With the rapidly growing adoption of virtualization in production environments, operating environments and the data they contain are far more portable. These changes to the traditional security model to protect the data center increase the importance of data-centric controls to maintain separation of duties and address the increased risk of virtual machine theft. The need for data-centric protection further increases in cloud-based infrastructure-as-a-service environments where your information is not only portable, you also don't know where it is and who has access to it. Using encryption to address these new risks to data security will ensure sensitive data is always protected no matter where the virtual machine goes – allowing your enterprise to confidently leverage these cost-saving technologies.

8) Make it smart

If encryption is only preventing data from physical theft, it is only living up to a fraction of its potential. Look for encryption products that intelligently combine policy into the decryption process. Encryption systems with intelligent policy go beyond “simple switch” encryption to provide strong separation of duties and role-based, user-based and process-based access control. Intelligent policy means fewer audit points, a lower risk profile and better data security.

9) Look for leadership

Be wary of encryption that was built as a feature. These solutions are burdened with sloppy separation of duties models and a lack of centralized management that puts the availability of data at risk and increases audit points, which require expensive hardware security modules and difficult-to-integrate key managers.

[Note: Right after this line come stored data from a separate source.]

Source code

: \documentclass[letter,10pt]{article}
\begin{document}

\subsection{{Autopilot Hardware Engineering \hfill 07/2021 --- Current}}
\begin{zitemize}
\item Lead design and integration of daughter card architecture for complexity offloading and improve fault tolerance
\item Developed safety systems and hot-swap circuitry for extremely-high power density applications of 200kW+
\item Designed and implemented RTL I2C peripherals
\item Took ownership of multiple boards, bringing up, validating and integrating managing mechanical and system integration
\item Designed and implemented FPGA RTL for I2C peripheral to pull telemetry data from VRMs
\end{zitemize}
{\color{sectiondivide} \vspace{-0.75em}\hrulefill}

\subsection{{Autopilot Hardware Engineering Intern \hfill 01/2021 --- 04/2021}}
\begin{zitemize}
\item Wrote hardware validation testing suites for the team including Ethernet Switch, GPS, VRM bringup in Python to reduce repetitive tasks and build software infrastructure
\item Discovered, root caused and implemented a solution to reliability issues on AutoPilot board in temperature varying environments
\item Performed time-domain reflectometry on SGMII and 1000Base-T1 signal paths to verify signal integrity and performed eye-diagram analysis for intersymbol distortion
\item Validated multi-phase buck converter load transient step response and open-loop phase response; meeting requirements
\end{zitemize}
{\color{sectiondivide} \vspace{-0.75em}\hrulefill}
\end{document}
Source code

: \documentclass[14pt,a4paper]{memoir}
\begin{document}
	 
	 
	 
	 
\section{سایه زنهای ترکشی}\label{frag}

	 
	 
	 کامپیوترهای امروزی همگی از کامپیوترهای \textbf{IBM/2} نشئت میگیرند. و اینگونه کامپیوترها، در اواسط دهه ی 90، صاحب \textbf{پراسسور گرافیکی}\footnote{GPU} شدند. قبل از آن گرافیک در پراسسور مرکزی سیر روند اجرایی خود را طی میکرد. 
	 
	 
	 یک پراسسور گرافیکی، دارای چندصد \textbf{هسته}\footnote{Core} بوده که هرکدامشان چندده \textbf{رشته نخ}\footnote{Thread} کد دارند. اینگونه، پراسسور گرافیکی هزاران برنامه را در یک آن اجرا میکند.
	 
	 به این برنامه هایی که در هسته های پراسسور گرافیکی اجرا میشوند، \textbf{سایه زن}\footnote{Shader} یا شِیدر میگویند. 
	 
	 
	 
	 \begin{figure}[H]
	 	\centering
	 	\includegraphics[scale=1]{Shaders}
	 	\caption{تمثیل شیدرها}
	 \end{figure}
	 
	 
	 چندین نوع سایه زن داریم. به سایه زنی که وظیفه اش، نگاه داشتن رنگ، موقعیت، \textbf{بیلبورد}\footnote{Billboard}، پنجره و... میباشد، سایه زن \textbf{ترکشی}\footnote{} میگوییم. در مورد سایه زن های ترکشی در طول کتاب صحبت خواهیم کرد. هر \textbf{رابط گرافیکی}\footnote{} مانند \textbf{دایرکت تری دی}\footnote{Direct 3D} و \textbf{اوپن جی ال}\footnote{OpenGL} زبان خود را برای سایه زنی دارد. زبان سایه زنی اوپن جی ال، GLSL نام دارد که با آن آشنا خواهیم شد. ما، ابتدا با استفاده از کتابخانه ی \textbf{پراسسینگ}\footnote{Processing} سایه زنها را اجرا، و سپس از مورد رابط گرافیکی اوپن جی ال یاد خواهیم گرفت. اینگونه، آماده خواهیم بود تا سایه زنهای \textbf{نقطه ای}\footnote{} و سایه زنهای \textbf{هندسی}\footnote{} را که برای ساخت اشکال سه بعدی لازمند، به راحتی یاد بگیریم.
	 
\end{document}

If your enterprise is going to encrypt stored data in any significant way, ensure you are working with vendors who have a strong focus on enterprise-level encryption and key management. These experts place specific emphasis on centralized management, secure handling of keys and are heterogeneous – providing you with an elegant system for current and future encryption needs.

10) Enable your business

Now that you know how to simplify encryption, start thinking about how it can enable your business. IT projects that are blocked by security concerns can quickly become realities when encryption is applied.